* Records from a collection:
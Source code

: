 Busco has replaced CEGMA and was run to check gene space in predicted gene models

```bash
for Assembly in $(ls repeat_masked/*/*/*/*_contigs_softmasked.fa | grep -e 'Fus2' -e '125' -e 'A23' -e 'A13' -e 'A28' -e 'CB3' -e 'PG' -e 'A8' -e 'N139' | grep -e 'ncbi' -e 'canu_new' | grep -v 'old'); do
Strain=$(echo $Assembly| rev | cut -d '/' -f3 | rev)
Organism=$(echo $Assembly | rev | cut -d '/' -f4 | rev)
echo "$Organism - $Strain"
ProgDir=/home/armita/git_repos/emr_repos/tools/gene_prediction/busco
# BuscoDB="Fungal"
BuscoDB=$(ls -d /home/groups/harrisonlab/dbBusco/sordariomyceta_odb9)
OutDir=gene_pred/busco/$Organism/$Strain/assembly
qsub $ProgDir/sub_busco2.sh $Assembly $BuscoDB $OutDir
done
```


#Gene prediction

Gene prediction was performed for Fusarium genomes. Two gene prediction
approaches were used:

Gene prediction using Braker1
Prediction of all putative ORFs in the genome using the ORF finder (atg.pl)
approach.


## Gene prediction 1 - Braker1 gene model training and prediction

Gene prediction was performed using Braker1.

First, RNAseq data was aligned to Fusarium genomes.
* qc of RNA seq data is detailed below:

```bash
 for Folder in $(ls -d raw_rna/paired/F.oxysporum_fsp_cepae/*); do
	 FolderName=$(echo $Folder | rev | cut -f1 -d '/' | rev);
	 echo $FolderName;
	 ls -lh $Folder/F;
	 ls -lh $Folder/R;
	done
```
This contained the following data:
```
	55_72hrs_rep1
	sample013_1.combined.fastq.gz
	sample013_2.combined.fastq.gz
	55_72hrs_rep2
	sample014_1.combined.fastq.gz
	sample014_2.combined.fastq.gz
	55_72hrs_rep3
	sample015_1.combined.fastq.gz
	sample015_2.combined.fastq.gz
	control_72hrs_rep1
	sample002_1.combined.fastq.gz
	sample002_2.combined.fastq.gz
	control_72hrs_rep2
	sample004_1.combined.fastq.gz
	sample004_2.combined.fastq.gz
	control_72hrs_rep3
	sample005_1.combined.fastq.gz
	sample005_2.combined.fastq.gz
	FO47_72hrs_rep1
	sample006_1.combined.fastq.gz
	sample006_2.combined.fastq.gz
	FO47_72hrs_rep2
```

* TASK GOAL: Print all of the data exactly as it was given.

* ANSWER TO THIS PROBLEM:
Source code

: Busco has replaced CEGMA and was run to check gene space in predicted gene models

```bash
for Assembly in $(ls repeat_masked/*/*/*/*_contigs_softmasked.fa | grep -e 'Fus2' -e '125' -e 'A23' -e 'A13' -e 'A28' -e 'CB3' -e 'PG' -e 'A8' -e 'N139' | grep -e 'ncbi' -e 'canu_new' | grep -v 'old'); do
Strain=$(echo $Assembly| rev | cut -d '/' -f3 | rev)
Organism=$(echo $Assembly | rev | cut -d '/' -f4 | rev)
echo "$Organism - $Strain"
ProgDir=/home/armita/git_repos/emr_repos/tools/gene_prediction/busco
# BuscoDB="Fungal"
BuscoDB=$(ls -d /home/groups/harrisonlab/dbBusco/sordariomyceta_odb9)
OutDir=gene_pred/busco/$Organism/$Strain/assembly
qsub $ProgDir/sub_busco2.sh $Assembly $BuscoDB $OutDir
done
```


#Gene prediction

Gene prediction was performed for Fusarium genomes. Two gene prediction
approaches were used:

Gene prediction using Braker1
Prediction of all putative ORFs in the genome using the ORF finder (atg.pl)
approach.


## Gene prediction 1 - Braker1 gene model training and prediction

Gene prediction was performed using Braker1.

First, RNAseq data was aligned to Fusarium genomes.
* qc of RNA seq data is detailed below:

```bash
 for Folder in $(ls -d raw_rna/paired/F.oxysporum_fsp_cepae/*); do
	 FolderName=$(echo $Folder | rev | cut -f1 -d '/' | rev);
	 echo $FolderName;
	 ls -lh $Folder/F;
	 ls -lh $Folder/R;
	done
```
This contained the following data:
```
	55_72hrs_rep1
	sample013_1.combined.fastq.gz
	sample013_2.combined.fastq.gz
	55_72hrs_rep2
	sample014_1.combined.fastq.gz
	sample014_2.combined.fastq.gz
	55_72hrs_rep3
	sample015_1.combined.fastq.gz
	sample015_2.combined.fastq.gz
	control_72hrs_rep1
	sample002_1.combined.fastq.gz
	sample002_2.combined.fastq.gz
	control_72hrs_rep2
	sample004_1.combined.fastq.gz
	sample004_2.combined.fastq.gz
	control_72hrs_rep3
	sample005_1.combined.fastq.gz
	sample005_2.combined.fastq.gz
	FO47_72hrs_rep1
	sample006_1.combined.fastq.gz
	sample006_2.combined.fastq.gz
	FO47_72hrs_rep2
```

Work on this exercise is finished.